The critically-acclaimed first series was based on Margaret Atwood 1985 novel of the same name, about a future dystopia in which women are forced to the reproduction of the slavery to bear children for the elite.
The second series of pieces of company with Atwood’s novel, but takes off where the last series left our protagonist – June/Offred – is shipped in a van to who knows where.
Writing in The Guardian, Sam Wollaston praised the Foam of the performance in the first episode: “The hope drains from June’s eyes. Elisabeth Moss can say more with her eyes and her face that most of the players with 1000 words.
“It is 10 minutes before she made her first utterance, but at this time, it displays the hope, the fear, the mistrust, defeat, and the force once again. She said very little throughout the episode (especially in the flashbacks), but it is fascinating.”
Giving the episode a maximum of five stars, he added: “The opening is about as intense an experience of TELEVISION that it is possible to have. I felt it physically, a sensation of oppression in the stomach.”
The Telegraph of the examiner, Jasper Rees, also gave the opener a five star and sing the praises of the Foam.
“His face is a mobile of the canvas on which she painted with bulging eyes of fear and fighting to solve, even one of the looks challenge. By the end, there was hope, after all… it is the role of a lifetime, and the Foam is a powerful equality.”
The Independent Jacob Stolworthy has been described as “a painful performance” in its title.
He continued: “The opener is a roller coaster that meets all the endless boxes of the first season, before throwing the series – now off-book – in uncharted world in the expansion directions (new characters are set to appear in the form of Marisa Tomei and Cherry Jones, to finish as strong female ensemble in recent memory).”

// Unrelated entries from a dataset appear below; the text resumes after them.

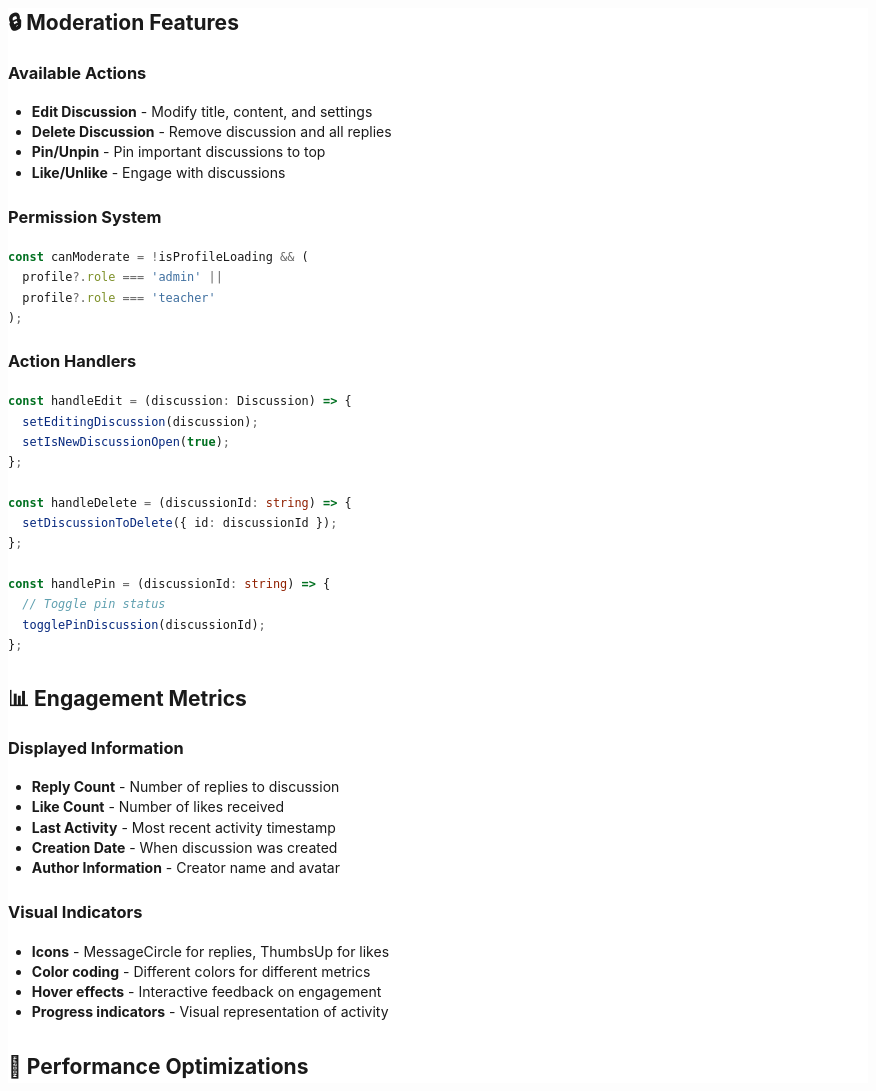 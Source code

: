 ## 🔒 **Moderation Features**

### **Available Actions**
- **Edit Discussion** - Modify title, content, and settings
- **Delete Discussion** - Remove discussion and all replies
- **Pin/Unpin** - Pin important discussions to top
- **Like/Unlike** - Engage with discussions

### **Permission System**
```typescript
const canModerate = !isProfileLoading && (
  profile?.role === 'admin' || 
  profile?.role === 'teacher'
);
```

### **Action Handlers**
```typescript
const handleEdit = (discussion: Discussion) => {
  setEditingDiscussion(discussion);
  setIsNewDiscussionOpen(true);
};

const handleDelete = (discussionId: string) => {
  setDiscussionToDelete({ id: discussionId });
};

const handlePin = (discussionId: string) => {
  // Toggle pin status
  togglePinDiscussion(discussionId);
};
```

## 📊 **Engagement Metrics**

### **Displayed Information**
- **Reply Count** - Number of replies to discussion
- **Like Count** - Number of likes received
- **Last Activity** - Most recent activity timestamp
- **Creation Date** - When discussion was created
- **Author Information** - Creator name and avatar

### **Visual Indicators**
- **Icons** - MessageCircle for replies, ThumbsUp for likes
- **Color coding** - Different colors for different metrics
- **Hover effects** - Interactive feedback on engagement
- **Progress indicators** - Visual representation of activity

## 🚀 **Performance Optimizations**
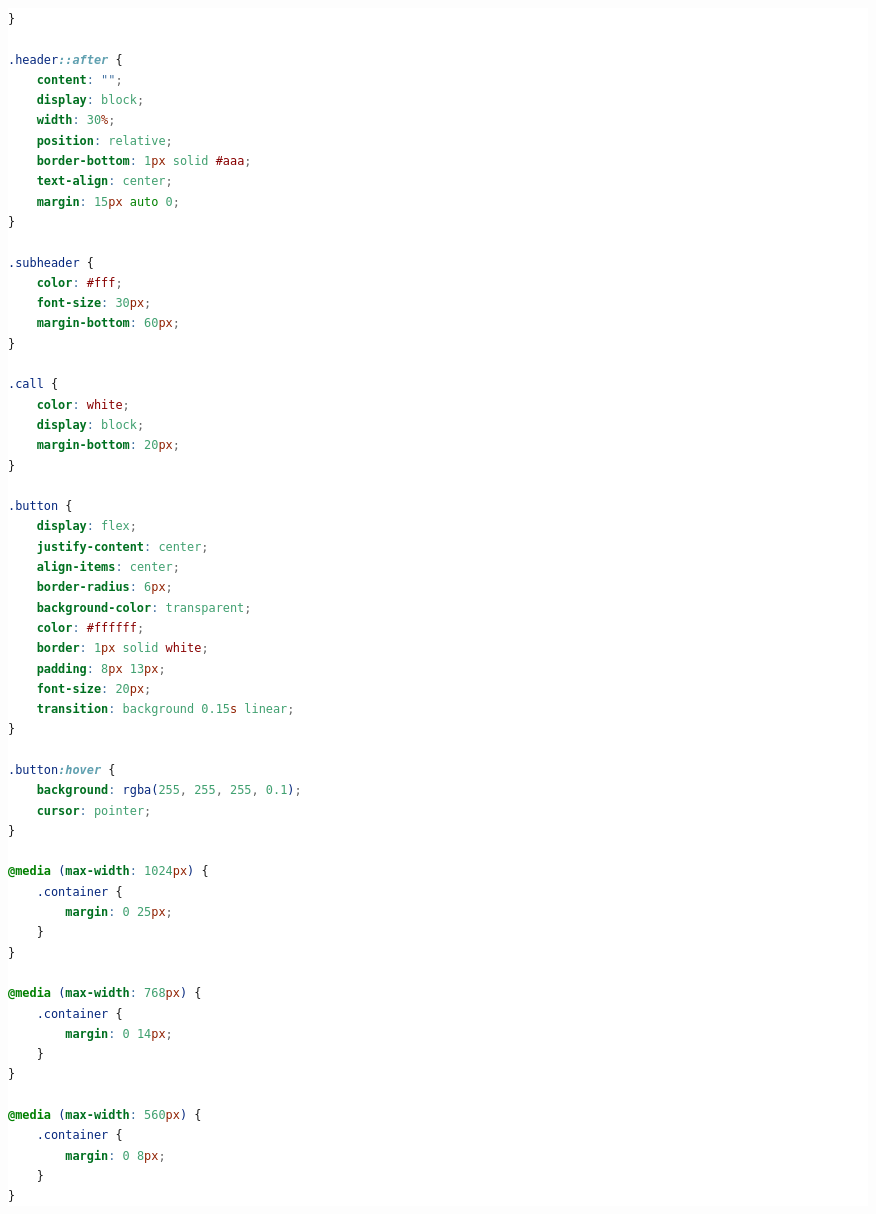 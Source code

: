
 ```css
}

.header::after {
    content: "";
    display: block;
    width: 30%;
    position: relative;
    border-bottom: 1px solid #aaa;
    text-align: center;
    margin: 15px auto 0;
}

.subheader {
    color: #fff;
    font-size: 30px;
    margin-bottom: 60px;
}

.call {
    color: white;
    display: block;
    margin-bottom: 20px;
}

.button {
    display: flex;
    justify-content: center;
    align-items: center;
    border-radius: 6px;
    background-color: transparent;
    color: #ffffff;
    border: 1px solid white;
    padding: 8px 13px;
    font-size: 20px;
    transition: background 0.15s linear;
}

.button:hover {
    background: rgba(255, 255, 255, 0.1);
    cursor: pointer;
}

@media (max-width: 1024px) {
    .container {
        margin: 0 25px;
    }
}

@media (max-width: 768px) {
    .container {
        margin: 0 14px;
    }
}

@media (max-width: 560px) {
    .container {
        margin: 0 8px;
    }
}
```
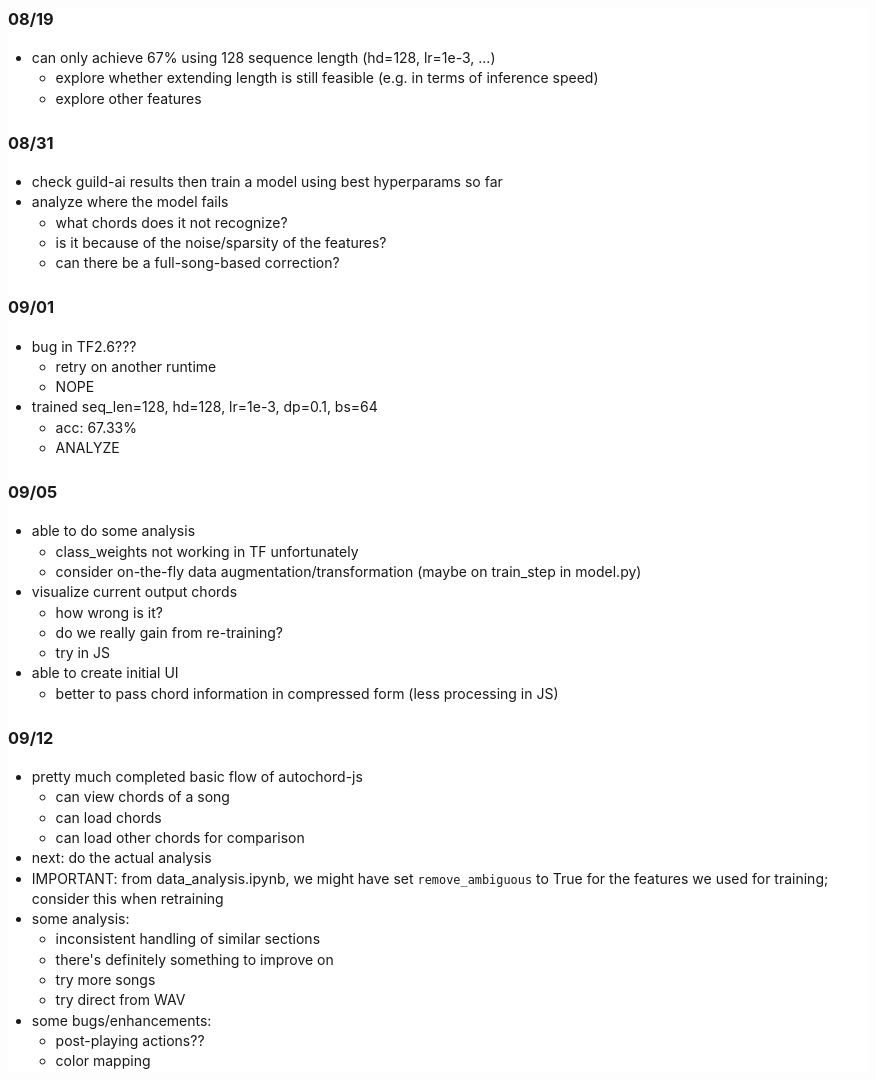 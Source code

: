 ### 08/19

- can only achieve 67% using 128 sequence length (hd=128, lr=1e-3, ...)
	- explore whether extending length is still feasible (e.g. in terms of inference speed)
	- explore other features

### 08/31

- check guild-ai results then train a model using best hyperparams so far
- analyze where the model fails
	- what chords does it not recognize?
	- is it because of the noise/sparsity of the features?
	- can there be a full-song-based correction?

### 09/01

- bug in TF2.6???
	- retry on another runtime
	- NOPE
- trained seq_len=128, hd=128, lr=1e-3, dp=0.1, bs=64
	- acc: 67.33%
	- ANALYZE

### 09/05

- able to do some analysis
	- class_weights not working in TF unfortunately
	- consider on-the-fly data augmentation/transformation (maybe on train_step in model.py)
- visualize current output chords
	- how wrong is it?
	- do we really gain from re-training?
	- try in JS
- able to create initial UI
	- better to pass chord information in compressed form (less processing in JS)

### 09/12

- pretty much completed basic flow of autochord-js
	- can view chords of a song
	- can load chords
	- can load other chords for comparison
- next: do the actual analysis
- IMPORTANT: from data_analysis.ipynb, we might have set `remove_ambiguous` to True for the features we used for training; consider this when retraining
- some analysis:
	- inconsistent handling of similar sections
	- there's definitely something to improve on
	- try more songs
	- try direct from WAV
- some bugs/enhancements:
	- post-playing actions??
	- color mapping
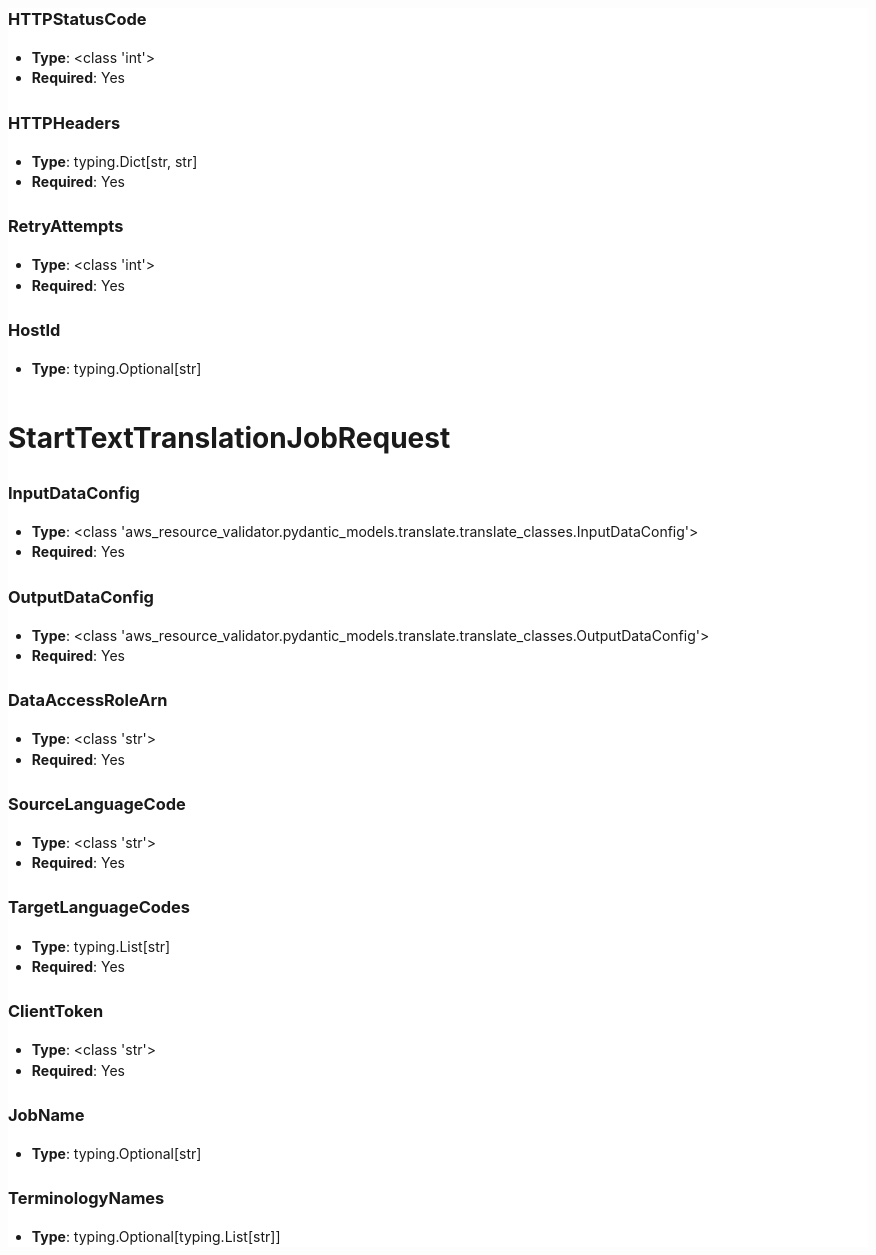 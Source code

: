 ### HTTPStatusCode
- **Type**: <class 'int'>
- **Required**: Yes

### HTTPHeaders
- **Type**: typing.Dict[str, str]
- **Required**: Yes

### RetryAttempts
- **Type**: <class 'int'>
- **Required**: Yes

### HostId
- **Type**: typing.Optional[str]


# StartTextTranslationJobRequest

### InputDataConfig
- **Type**: <class 'aws_resource_validator.pydantic_models.translate.translate_classes.InputDataConfig'>
- **Required**: Yes

### OutputDataConfig
- **Type**: <class 'aws_resource_validator.pydantic_models.translate.translate_classes.OutputDataConfig'>
- **Required**: Yes

### DataAccessRoleArn
- **Type**: <class 'str'>
- **Required**: Yes

### SourceLanguageCode
- **Type**: <class 'str'>
- **Required**: Yes

### TargetLanguageCodes
- **Type**: typing.List[str]
- **Required**: Yes

### ClientToken
- **Type**: <class 'str'>
- **Required**: Yes

### JobName
- **Type**: typing.Optional[str]

### TerminologyNames
- **Type**: typing.Optional[typing.List[str]]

But The Artsdesk Adam Sweeting wrote that “the casual horrors” are “enough to keep you awake at night, even if sometimes the spectacle of the litany of sadism begins to look dangerously like torture-porn. There is a sort of paradox, too, in the way that a series that has been championed as a feminist call to arms is almost entirely taken up with the representative of the horrific crimes against women.”
Emma Nolan of the Daily Express, wrote: “The season two premiere of Hulu’s The Handmaid’s tale is a visceral punch in the gut that lost no time jumping right back into the action.
“There are no words for the first several minutes, but they are not necessary with the Foam of transport of the complexity of the range of emotions with just his eyes and his realization that this is not a rescue party for Nick, it is heartbreaking to watch.”
Some viewers tweeted their thoughts, with many fascinated and horrified in equal measure.
One wrote that she was “addicted” and “traumatized” by the episode.
The end of the Twitter post by @FonBrowndy
Another has been entered by the opening.
The end of the Twitter post by @LGreene86
Not everyone was impressed though:
The end of the Twitter post by @JosephyneT
The Handmaid’s tale was broadcast on Channel 4 on Sunday at 21:00 BST.